Jospin a-t-il commis des erreurs de communication ? Sans doute. Mais comment croire, comme il semble le penser en 2006, qu’une ou plusieurs maladresses de langage font, à elles seules, perdre une élection ? La communication est au service d’une stratégie politique, pas le contraire. Or, ce qui frappe dans la stratégie politique de Jospin, c’est sa rigidité. Tout se passe comme si les compteurs de son analyse s’étaient arrêtés fin 2000 ou début 2001, lorsqu’il planait encore dans les sondages qui lui promettaient 28 % au premier tour, lorsque le couple ennemi de l’exécutif réunissait, à lui seul, 55 % des intentions de vote et que Le Pen réunissait péniblement 8 ou 9 %. La campagne virtuelle de 2001 s’est heurtée à la campagne réelle de 2002, la première ne parvenant pas à s’adapter à la seconde.
Un communicant à Matignon
L’événement est noyé par les circonstances dans lesquelles Jacques Chirac est réélu président de la République. Mais, lorsqu’il nomme Jean-Pierre Raffarin à Matignon, en mai 2002, il désigne, certes, le président du Conseil régional de Poitou-Charentes (depuis 1988), sénateur de la Vienne, ancien ministre du gouvernement Juppé (responsable des PME, du commerce et de l’artisanat), un giscardien d’origine, cofondateur de Démocratie libérale, mais aussi un ancien communicant, directeur de Bernard Krief Communication, de 1981 à 1988. Jamais, dans l’histoire de la République, la communication ne s’était située à un tel niveau de responsabilité !

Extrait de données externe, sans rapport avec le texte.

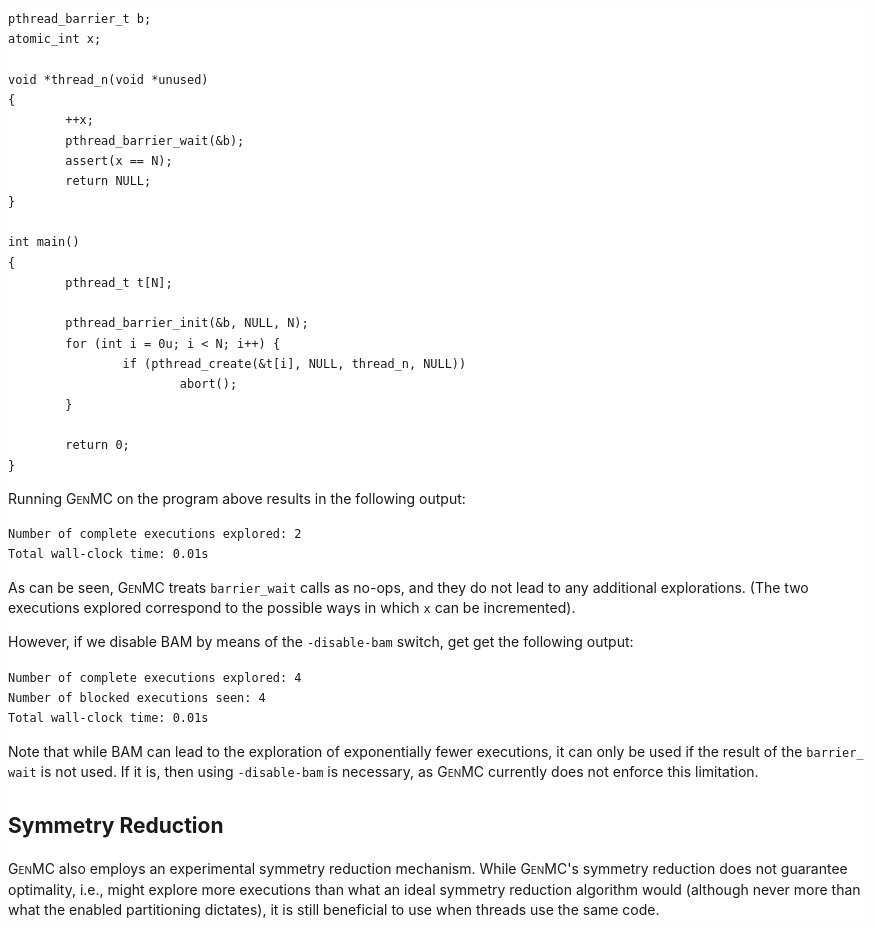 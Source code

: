     pthread_barrier_t b;
    atomic_int x;
    
    void *thread_n(void *unused)
    {
            ++x;
            pthread_barrier_wait(&b);
            assert(x == N);
            return NULL;
    }
    
    int main()
    {
            pthread_t t[N];
    
            pthread_barrier_init(&b, NULL, N);
            for (int i = 0u; i < N; i++) {
                    if (pthread_create(&t[i], NULL, thread_n, NULL))
                            abort();
            }
    
            return 0;
    }

Running <font style="font-variant: small-caps">GenMC</font> on the program above results in the following output:

    Number of complete executions explored: 2
    Total wall-clock time: 0.01s

As can be seen, <font style="font-variant: small-caps">GenMC</font> treats `barrier_wait` calls as no-ops,
and they do not lead to any additional explorations. (The two executions
explored correspond to the possible ways in which `x` can be incremented).

However, if we disable <font style="font-variant: small-caps">BAM</font> by means of the `-disable-bam` switch,
get get the following output:

    Number of complete executions explored: 4
    Number of blocked executions seen: 4
    Total wall-clock time: 0.01s

Note that while <font style="font-variant: small-caps">BAM</font> can lead to the exploration of exponentially
fewer executions, it can only be used if the result of the `barrier_wait`
is not used. If it is, then using `-disable-bam` is necessary,
as <font style="font-variant: small-caps">GenMC</font> currently does not enforce this limitation.


<a id="orga4022a7"></a>

## Symmetry Reduction

<font style="font-variant: small-caps">GenMC</font> also employs an experimental symmetry reduction mechanism.
While <font style="font-variant: small-caps">GenMC</font>'s symmetry reduction does not guarantee optimality,
i.e., might explore more executions than what an ideal symmetry
reduction algorithm would (although never more than what the enabled
partitioning dictates), it is still beneficial to use when threads
use the same code.
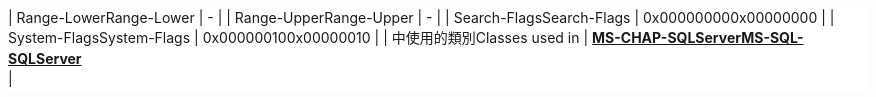 | <span data-ttu-id="5a124-261">Range-Lower</span><span class="sxs-lookup"><span data-stu-id="5a124-261">Range-Lower</span></span>            | \-                                                        |
| <span data-ttu-id="5a124-262">Range-Upper</span><span class="sxs-lookup"><span data-stu-id="5a124-262">Range-Upper</span></span>            | \-                                                        |
| <span data-ttu-id="5a124-263">Search-Flags</span><span class="sxs-lookup"><span data-stu-id="5a124-263">Search-Flags</span></span>           | <span data-ttu-id="5a124-264">0x00000000</span><span class="sxs-lookup"><span data-stu-id="5a124-264">0x00000000</span></span>                                                |
| <span data-ttu-id="5a124-265">System-Flags</span><span class="sxs-lookup"><span data-stu-id="5a124-265">System-Flags</span></span>           | <span data-ttu-id="5a124-266">0x00000010</span><span class="sxs-lookup"><span data-stu-id="5a124-266">0x00000010</span></span>                                                |
| <span data-ttu-id="5a124-267">中使用的類別</span><span class="sxs-lookup"><span data-stu-id="5a124-267">Classes used in</span></span>        | [<span data-ttu-id="5a124-268">**MS-CHAP-SQLServer**</span><span class="sxs-lookup"><span data-stu-id="5a124-268">**MS-SQL-SQLServer**</span></span>](c-ms-sql-sqlserver.md)<br/> |



 

 





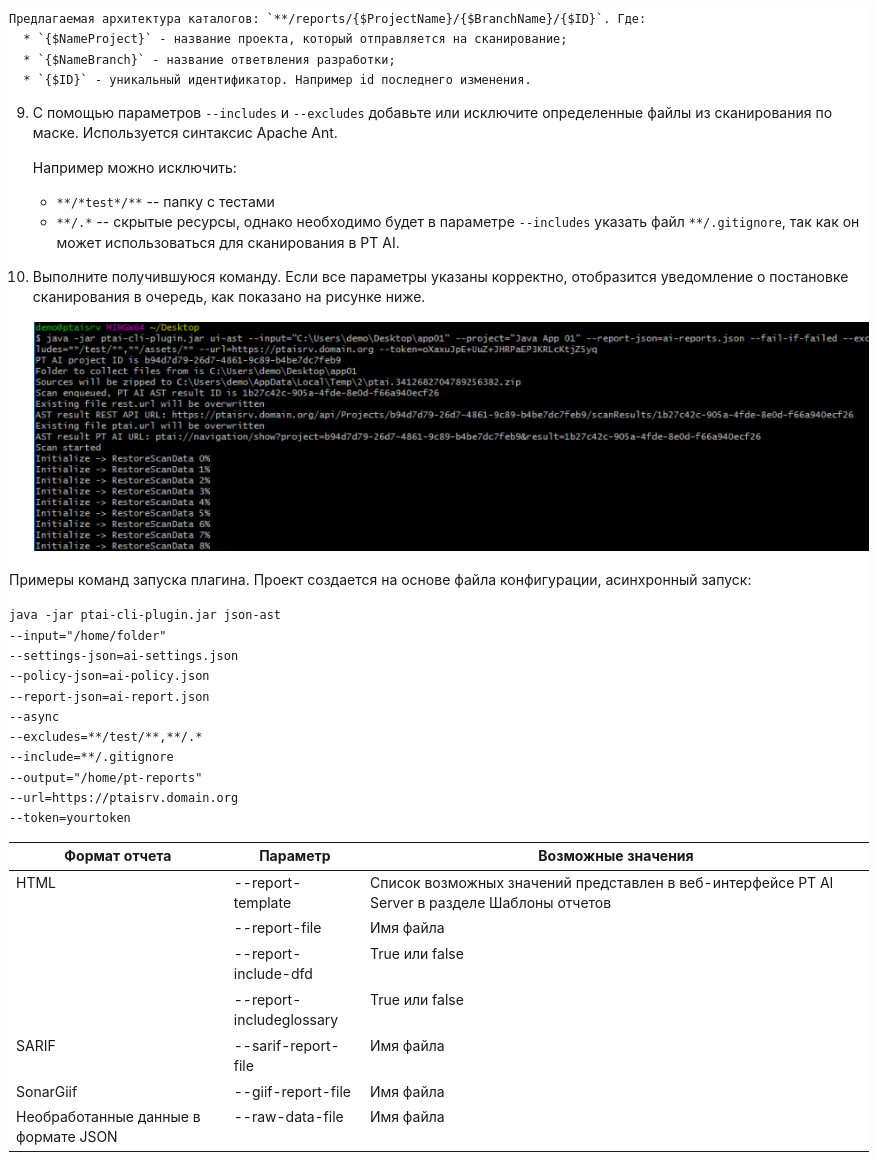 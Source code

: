     Предлагаемая архитектура каталогов: `**/reports/{$ProjectName}/{$BranchName}/{$ID}`. Где:
      * `{$NameProject}` - название проекта, который отправляется на сканирование;
      * `{$NameBranch}` - название ответвления разработки;
      * `{$ID}` - уникальный идентификатор. Например id последнего изменения.
  
9.  С помощью параметров `--includes` и `--excludes` добавьте или исключите
    определенные файлы из сканирования по маске. Используется синтаксис Apache Ant.
    
    Например можно исключить:
    - `**/*test*/**` -- папку с тестами
    - `**/.*` -- скрытые ресурсы, однако необходимо будет в параметре `--includes` указать файл
                    `**/.gitignore`, так как он может использоваться для сканирования в PT AI.

10. Выполните получившуюся команду.
    Если все параметры указаны корректно, отобразится уведомление о постановке
    сканирования в очередь, как показано на рисунке ниже.

    ![](../.media/start_plagin.png)

Примеры команд запуска плагина. Проект создается на основе файла конфигурации, асинхронный запуск:
```
java -jar ptai-cli-plugin.jar json-ast
--input="/home/folder"
--settings-json=ai-settings.json
--policy-json=ai-policy.json
--report-json=ai-report.json
--async
--excludes=**/test/**,**/.*
--include=**/.gitignore
--output="/home/pt-reports"
--url=https://ptaisrv.domain.org
--token=yourtoken
```

| Формат отчета                   | Параметр                 | Возможные значения                                                                 |
|----------------------------------|--------------------------|-------------------------------------------------------------------------------------|
| HTML                             | --report-template         | Список возможных значений представлен в веб-интерфейсе PT AI Server в разделе Шаблоны отчетов |
|                                  | --report-file             | Имя файла                                                                          |
|                                  | --report-include-dfd      | True или false                                                                    |
|                                  | --report-includeglossary  | True или false                                                                    |
| SARIF                            | --sarif-report-file       | Имя файла                                                                          |
| SonarGiif                        | --giif-report-file        | Имя файла                                                                          |
| Необработанные данные в формате JSON | --raw-data-file        | Имя файла                                                                          |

Raffarin a toujours placé ses compétences professionnelles au service de son engagement militant. Il n’est donc pas étonnant que le nouveau Premier ministre adopte une attitude qui se confond avec la recherche d’une image de marque. Il n’a pas le charme d’une star de cinéma mais, avec sa rondeur, son sourire, sa voix chaude, son expérience d’homme de terrain, maire d’une petite ville de la France profonde (Chasseneuil-du-Poitou), il inspire confiance. Et puis, il n’est pas énarque… Bref, dans un pays en grande difficulté, traumatisé par le séisme du 21 avril, où les milieux populaires, fragilisés, redoutent le lendemain, où on ne croit plus aux promesses politiques, il dispose de l’atout de l’homme neuf. Car Raffarin, en avril 2002, personne ne le connaît.
Ses propos compassionnels comme ses célèbres formules (« La France d’en bas », « Travailler plus pour gagner plus », la « positive attitude »…), destinés à toucher les gens ordinaires, surprennent, suscitent l’ironie. Pourtant, les « raffarinades », comme les baptise Le Canard enchaîné, sont le fruit des enquêtes d’opinion minutieuses que commande Matignon. Le communicant Raffarin sollicite lui-même les conseils d’un spécialiste en communication, Dominique Ambiel, avec lequel il collabore depuis longtemps. Pour Ambiel, producteur de télévision, remarqué pour des émissions très populaires, comme Fort-Boyard, Popstars ou Koh-Lanta, la télévision est un jardin. Or, le Premier ministre mise d’abord sur le petit écran pour délivrer son message.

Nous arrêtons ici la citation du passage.